# Great Flashlight - Indispensable tool



## NBeener (Sep 16, 2009)

Thanks, *Rich* !

My Ryobi One+ kit came with a flashlight, too, and-like you-I keep finding more and more uses for it !


----------



## sbryan55 (Dec 8, 2007)

Thanks for the review, Rich. I bought the Dewalt kit at least 5 years ago and the flashlight is used more than any of the other tools, with the exception of the drill. As you mentioned, whenever extra light or a flashlight is needed, this is my go to tool.

The only problem I have had with it in the time I have owned it is simply finding it in my shop. Just this week the power was out for a couple of hours and I searched my shop trying to find it but could not remember where I had put it. But that is another story. Like you I would give it 5 star rating, since I can not fault Dewalt for my lapse of memory.


----------



## BigTiny (Jun 29, 2010)

I agree extra light is a plus, but I prefer my Lee Valley batteryless LED light. Two light levels and it charges with a crank on the back of the light, so you never have a dead battery. 30 seconds of cranking and you've got a half hour of light.


----------



## jbertelson (Sep 26, 2009)

There has always got to be a "crank" in the group….......will it ever end…..........(-:

I will have to look for a flashlight for my 18 V Dewalt battery. It belongs to a…....hmmm….....probably never to be used again Dewalt Sawzall I needed a number of years ago.

Good idea Rich….....even if there had to be a "crank" in the group…..........(I apologive BigTiny, never could resist a pun)

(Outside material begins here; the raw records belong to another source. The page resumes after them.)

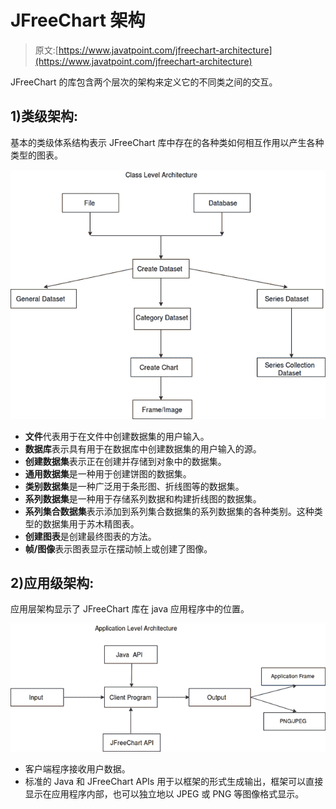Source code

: # JFreeChart 架构

> 原文:[https://www.javatpoint.com/jfreechart-architecture](https://www.javatpoint.com/jfreechart-architecture)

JFreeChart 的库包含两个层次的架构来定义它的不同类之间的交互。

## 1)类级架构:

基本的类级体系结构表示 JFreeChart 库中存在的各种类如何相互作用以产生各种类型的图表。

![Class Level Architecture](img/18af81b4b38afbeb2bdafb3386d99bf4.png)

*   **文件**代表用于在文件中创建数据集的用户输入。
*   **数据库**表示具有用于在数据库中创建数据集的用户输入的源。
*   **创建数据集**表示正在创建并存储到对象中的数据集。
*   **通用数据集**是一种用于创建饼图的数据集。
*   **类别数据集**是一种广泛用于条形图、折线图等的数据集。
*   **系列数据集**是一种用于存储系列数据和构建折线图的数据集。
*   **系列集合数据集**表示添加到系列集合数据集的系列数据集的各种类别。这种类型的数据集用于苏木精图表。
*   **创建图表**是创建最终图表的方法。
*   **帧/图像**表示图表显示在摆动帧上或创建了图像。

## 2)应用级架构:

应用层架构显示了 JFreeChart 库在 java 应用程序中的位置。

![Application Level Architecture](img/0af9d352153e527865c42568b7e8e836.png)

*   客户端程序接收用户数据。
*   标准的 Java 和 JFreeChart APIs 用于以框架的形式生成输出，框架可以直接显示在应用程序内部，也可以独立地以 JPEG 或 PNG 等图像格式显示。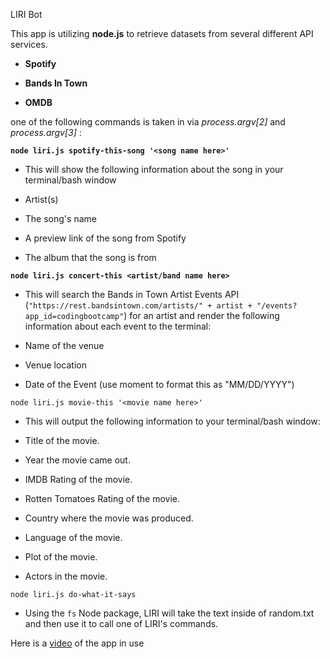 LIRI Bot

  

This app is utilizing **node.js** to retrieve datasets from several different API services.

  

-  **Spotify**

-  **Bands In Town**

-  **OMDB**

  

one of the following commands is taken in via *process.argv[2]* and *process.argv[3]* :

  

**`node liri.js spotify-this-song '<song name here>'`**

- This will show the following information about the song in your terminal/bash window

  

- Artist(s)

- The song's name

- A preview link of the song from Spotify

- The album that the song is from

  

**`node liri.js concert-this <artist/band name here>`**

  

- This will search the Bands in Town Artist Events API (`"https://rest.bandsintown.com/artists/" + artist + "/events?app_id=codingbootcamp"`) for an artist and render the following information about each event to the terminal:

- Name of the venue

- Venue location

- Date of the Event (use moment to format this as "MM/DD/YYYY")

  

`node liri.js movie-this '<movie name here>'`

  

  

* This will output the following information to your terminal/bash window:

  
  
  

* Title of the movie.

  

* Year the movie came out.

  

* IMDB Rating of the movie.

  

* Rotten Tomatoes Rating of the movie.

  

* Country where the movie was produced.

  

* Language of the movie.

  

* Plot of the movie.

  

* Actors in the movie.

  

`node liri.js do-what-it-says`

  

  

* Using the `fs` Node package, LIRI will take the text inside of random.txt and then use it to call one of LIRI's commands.


Here is a [video](https://github.com/DanMBau/liri-node-app/blob/master/Screen%20Recording.mov) of the app in use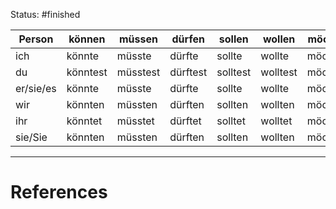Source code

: Status: #finished 

| **Person** | **können** | **müssen** | **dürfen** | **sollen** | **wollen** | **möchten** |
|--------|--------|--------|--------|--------|--------|--------|
| ich    | könnte | müsste | dürfte | sollte | wollte  | möchte   |
| du     | könntest | müsstest | dürftest | solltest | wolltest  | möchtest   |
| er/sie/es  | könnte | müsste | dürfte | sollte | wollte  | möchte   |
| wir    | könnten | müssten | dürften | sollten | wollten  | möchten   |
| ihr    | könntet | müsstet | dürftet | solltet  | wolltet  | möchtet   |
| sie/Sie  | könnten  | müssten  | dürften  | sollten | wollten | möchten






---
# References
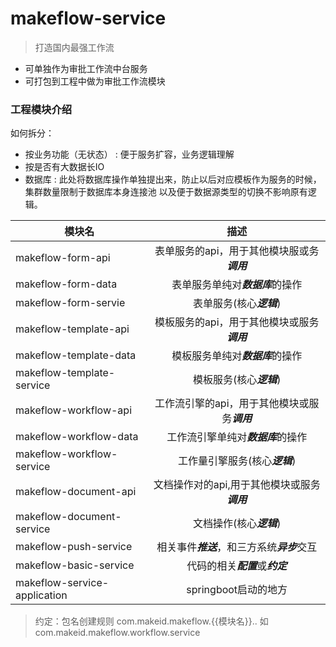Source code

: # makeflow-service
>   打造国内最强工作流
*  可单独作为审批工作流中台服务
*  可打包到工程中做为审批工作流模块

### 工程模块介绍
如何拆分：
 * 按业务功能（无状态） : 便于服务扩容，业务逻辑理解
 * 按是否有大数据长IO
 * 数据库 : 此处将数据库操作单独提出来，防止以后对应模板作为服务的时候，集群数量限制于数据库本身连接池
以及便于数据源类型的切换不影响原有逻辑。

 模块名|描述
--- | :---:
makeflow-form-api|表单服务的api，用于其他模块服或务***调用***
makeflow-form-data|表单服务单纯对***数据库***的操作
makeflow-form-servie|表单服务(核心***逻辑***)
makeflow-template-api|模板服务的api，用于其他模块或服务***调用***
makeflow-template-data|模板服务单纯对***数据库***的操作
makeflow-template-service|模板服务(核心***逻辑***)
makeflow-workflow-api|工作流引擎的api，用于其他模块或服务***调用***
makeflow-workflow-data|工作流引擎单纯对***数据库***的操作
makeflow-workflow-service|工作量引擎服务(核心***逻辑***)
makeflow-document-api|文档操作对的api,用于其他模块或服务***调用***
makeflow-document-service|文档操作(核心***逻辑***)
makeflow-push-service|相关事件***推送***，和三方系统***异步***交互
makeflow-basic-service|代码的相关***配置***或***约定***
makeflow-service-application|springboot启动的地方



>   约定：包名创建规则 com.makeid.makeflow.{{模块名}}.. 如com.makeid.makeflow.workflow.service
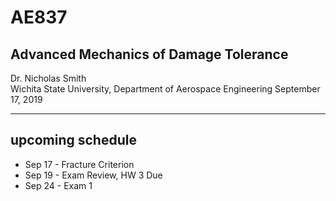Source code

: # AE837
## Advanced Mechanics of Damage Tolerance
Dr. Nicholas Smith<br/>
Wichita State University, Department of Aerospace Engineering
September 17, 2019

----
## upcoming schedule

-   Sep 17 - Fracture Criterion 
-   Sep 19 - Exam Review, HW 3 Due
-   Sep 24 - Exam 1


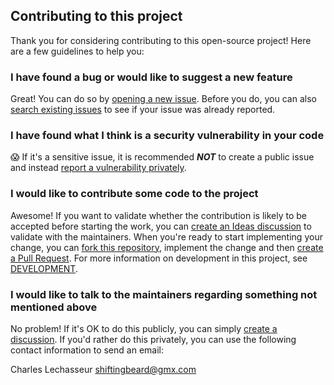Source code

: ## Contributing to this project

Thank you for considering contributing to this open-source project! Here are a few guidelines to help you:

### I have found a bug or would like to suggest a new feature

Great! You can do so by [opening a new issue](./issues/new/choose).
Before you do, you can also [search existing issues](./issues) to see if your issue was already reported.

### I have found what I think is a security vulnerability in your code

😱 If it's a sensitive issue, it is recommended **_NOT_** to create a public issue and instead [report a vulnerability privately](./security/advisories/new).

### I would like to contribute some code to the project

Awesome! If you want to validate whether the contribution is likely to be accepted before starting the work, you can [create an Ideas discussion](./discussions/new?category=ideas) to validate with the maintainers.
When you're ready to start implementing your change, you can [fork this repository](./fork), implement the change and then [create a Pull Request](./compare).
For more information on development in this project, see [DEVELOPMENT](DEVELOPMENT.md).

### I would like to talk to the maintainers regarding something not mentioned above

No problem! If it's OK to do this publicly, you can simply [create a discussion](./discussions/new/choose).
If you'd rather do this privately, you can use the following contact information to send an email:

Charles Lechasseur <shiftingbeard@gmx.com>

So now I have another thing to pick up on one of my Drive Buy episodes at the big boxes….........

Jim


----------



## NBeener (Sep 16, 2009)

Got THREE of those hand-crank-powered LED lights.

One's under the bed. One in each car.

I get a TREMENDOUS upper-body workout, by grinding those to life … two … maybe three times a year.

Don't mess with me. You've been warned ;-)


----------



## psxstudio (Jan 13, 2011)

When I bought my dewalt cordless combo many years ago, it came with the same flashlight along with 6.5" circular cir and drill. The flashlight does come in very handy at times. Pretty sturdy and flexible hose makes it easy to pin point the light. =]

JB


----------



## Woodwrecker (Aug 11, 2008)

I've had one of these for years and it has been reliable & mighty tough.


----------



## Sarit (Oct 21, 2009)

I've switched to using a head lamp in my dark garage. My hands are free and no matter where I look, there's light.


----------



## Vrtigo1 (Mar 18, 2010)

I need to get one of these, but my local stores never seem to have them outside the package deals. I would really love to have something with the flexible positioning. I have a clip on LED light that sits on the brim of my hat pretty much 24×7 except when I'm at work and THAT sucker is truly indispensable. Nice, concentrated light where ever I happen to need it.

I'm not afraid of the dark but you wouldn't know it looking at my flashlight collection. I have a mag light in my car, plus a rechargeable streamlight stinger LED that is always sitting in the charger in my glove box. In the shop, I have another mag light that hangs in its charger on the wall. I have a Surefire 6P defender that stays on my nightstand, and a Surefire G2 LED that is on my belt 24×7. Some of the guys at work used to razz me about it because I look like Batman with my light and leatherman, but then they saw how useful a light can be, especially when you work in IT and have to navigate dark wiring closets. I also picked up a cheapo emergency light at Lowes for the shop, so if I trip a breaker or the power goes out, I won't be left standing in the middle of a pitch black room with lots of sharp stuff in it. Anyway I'm rambling, a few friends have the Dewalt lights and they are indeed very handy.


----------